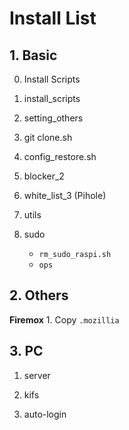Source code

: 
# Install List

## 1. Basic

0. Install Scripts

1. install_scripts
1. setting_others
1. git clone.sh

1. config_restore.sh

2. blocker_2

3. white_list_3 (Pihole)

4. utils

5. sudo
    * `rm_sudo_raspi.sh`
    * `ops`

## 2. Others

    
**Firemox**
    1. Copy `.mozillia`


## 3. PC

1. server

2. kifs

3. auto-login
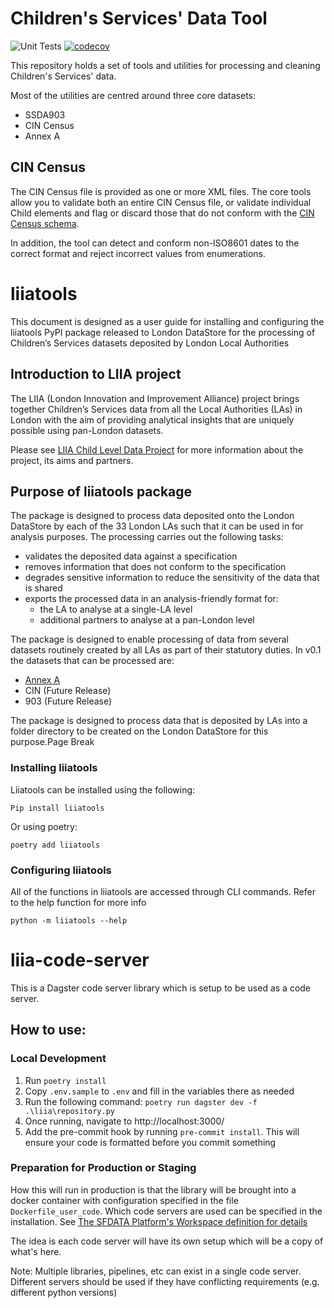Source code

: # Children's Services' Data Tool

![Unit Tests](https://github.com/SocialFinanceDigitalLabs/liia-tools/actions/workflows/tests.yml/badge.svg)
[![codecov](https://codecov.io/github/SocialFinanceDigitalLabs/liia-tools/graph/badge.svg?token=R1YSMXDX1B)](https://codecov.io/github/SocialFinanceDigitalLabs/liia-tools)

This repository holds a set of tools and utilities for processing and cleaning Children's Services' data.

Most of the utilities are centred around three core datasets:

* SSDA903
* CIN Census
* Annex A

## CIN Census

The CIN Census file is provided as one or more XML files. The core tools allow you to validate both an entire CIN Census
file, or validate individual Child elements and flag or discard those that do not conform with
the [CIN Census schema](liiatools/spec/cin/cin-2022.xsd).

In addition, the tool can detect and conform non-ISO8601 dates to the correct format and reject incorrect values from
enumerations. 



# liiatools

This document is designed as a user guide for installing and configuring the liiatools PyPI package released to 
London DataStore for the processing of Children’s Services datasets deposited by London Local Authorities 

## Introduction to LIIA project 

The LIIA (London Innovation and Improvement Alliance) project brings together Children’s Services data from all the 
Local Authorities (LAs) in London with the aim of providing analytical insights that are uniquely possible using 
pan-London datasets. 

 
Please see [LIIA Child Level Data Project](https://liia.london/liia-programme/targeted-work/child-level-data-project) 
for more information about the project, its aims and partners. 

## Purpose of liiatools package 

The package is designed to process data deposited onto the London DataStore by each of the 33 London LAs such that it 
can be used in for analysis purposes. The processing carries out the following tasks: 

* validates the deposited data against a specification 
* removes information that does not conform to the specification
* degrades sensitive information to reduce the sensitivity of the data that is shared 
* exports the processed data in an analysis-friendly format for: 
  * the LA to analyse at a single-LA level 
  * additional partners to analyse at a pan-London level 

The package is designed to enable processing of data from several datasets routinely created by all LAs as part of 
their statutory duties. In v0.1 the datasets that can be processed are: 

* [Annex A](/liiatools/datasets/annex_a/README.md)
* CIN (Future Release)
* 903 (Future Release)

The package is designed to process data that is deposited by LAs into a folder directory to be created on the London 
DataStore for this purpose.Page Break 

### Installing liiatools
Liiatools can be installed using the following:

    Pip install liiatools
Or using poetry:

    poetry add liiatools 

### Configuring liiatools

All of the functions in liiatools are accessed through CLI commands. Refer to the help function for more info 

    python -m liiatools --help


# liia-code-server
This is a Dagster code server library which is setup to be used as a code server.

## How to use:

### Local Development
1. Run `poetry install`
2. Copy `.env.sample` to `.env` and fill in the variables there as needed
3. Run the following command: `poetry run dagster dev -f .\liia\repository.py`
4. Once running, navigate to http://localhost:3000/
5. Add the pre-commit hook by running `pre-commit install`. This will ensure your code is formatted before you commit something
   
### Preparation for Production or Staging
How this will run in production is that the library will be brought into a docker container
with configuration specified in the file `Dockerfile_user_code`.  Which code servers are used can
be specified in the installation. 
See [The SFDATA Platform's Workspace definition for details](https://github.com/SocialFinanceDigitalLabs/sfdata-platform/blob/main/dagster/workspace.yaml)

The idea is each code server will have its own setup which will be a copy of what's here.

Note: Multiple libraries, pipelines, etc can exist in a single code server. Different servers should
be used if they have conflicting requirements (e.g. different python versions)

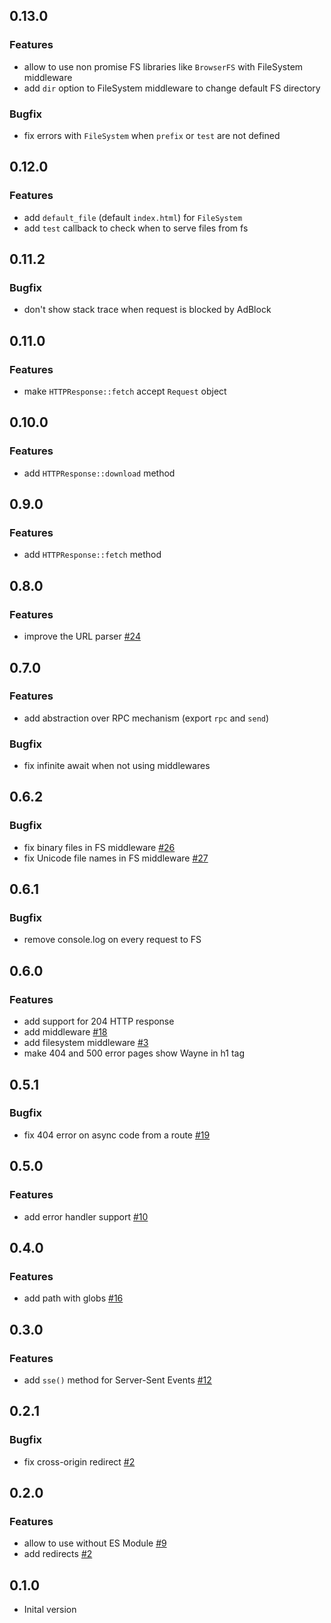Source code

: ## 0.13.0
### Features
* allow to use non promise FS libraries like `BrowserFS` with FileSystem middleware
* add `dir` option to FileSystem middleware to change default FS directory
### Bugfix
* fix errors with `FileSystem` when `prefix` or `test` are not defined

## 0.12.0
### Features
* add `default_file` (default `index.html`) for `FileSystem`
* add `test` callback to check when to serve files from fs

## 0.11.2
### Bugfix
* don't show stack trace when request is blocked by AdBlock

## 0.11.0
### Features
* make `HTTPResponse::fetch` accept `Request` object

## 0.10.0
### Features
* add  `HTTPResponse::download` method

## 0.9.0
### Features
* add `HTTPResponse::fetch` method

## 0.8.0
### Features
* improve the URL parser [#24](https://github.com/jcubic/wayne/issues/24)

## 0.7.0
### Features
* add abstraction over RPC mechanism (export `rpc` and `send`)
### Bugfix
* fix infinite await when not using middlewares

## 0.6.2
### Bugfix
* fix binary files in FS middleware [#26](https://github.com/jcubic/wayne/issues/26)
* fix Unicode file names in FS middleware [#27](https://github.com/jcubic/wayne/issues/27)

## 0.6.1
### Bugfix
* remove console.log on every request to FS

## 0.6.0
### Features
* add support for 204 HTTP response
* add middleware [#18](https://github.com/jcubic/wayne/issues/18)
* add filesystem middleware [#3](https://github.com/jcubic/wayne/issues/3)
* make 404 and 500 error pages show Wayne in h1 tag

## 0.5.1
### Bugfix
* fix 404 error on async code from a route [#19](https://github.com/jcubic/wayne/issues/19)

## 0.5.0
### Features
* add error handler support [#10](https://github.com/jcubic/wayne/issues/10)

## 0.4.0
### Features
* add path with globs [#16](https://github.com/jcubic/wayne/issues/16)

## 0.3.0
### Features
* add `sse()` method for Server-Sent Events [#12](https://github.com/jcubic/wayne/issues/12)

## 0.2.1
### Bugfix
* fix cross-origin redirect [#2](https://github.com/jcubic/wayne/issues/2)

## 0.2.0
### Features
* allow to use without ES Module [#9](https://github.com/jcubic/wayne/issues/9)
* add redirects [#2](https://github.com/jcubic/wayne/issues/2)

## 0.1.0
* Inital version
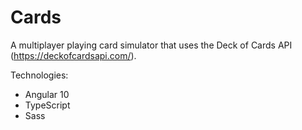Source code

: # Cards

A multiplayer playing card simulator that uses the Deck of Cards API (https://deckofcardsapi.com/).

Technologies:
* Angular 10
* TypeScript
* Sass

=======

## Prompt:
Where the string "setup" occurs in a line of the listing, copy the line.

## Exercise output:
This is a Dagster code server library which is setup to be used as a code server.
The idea is each code server will have its own setup which will be a copy of what's here.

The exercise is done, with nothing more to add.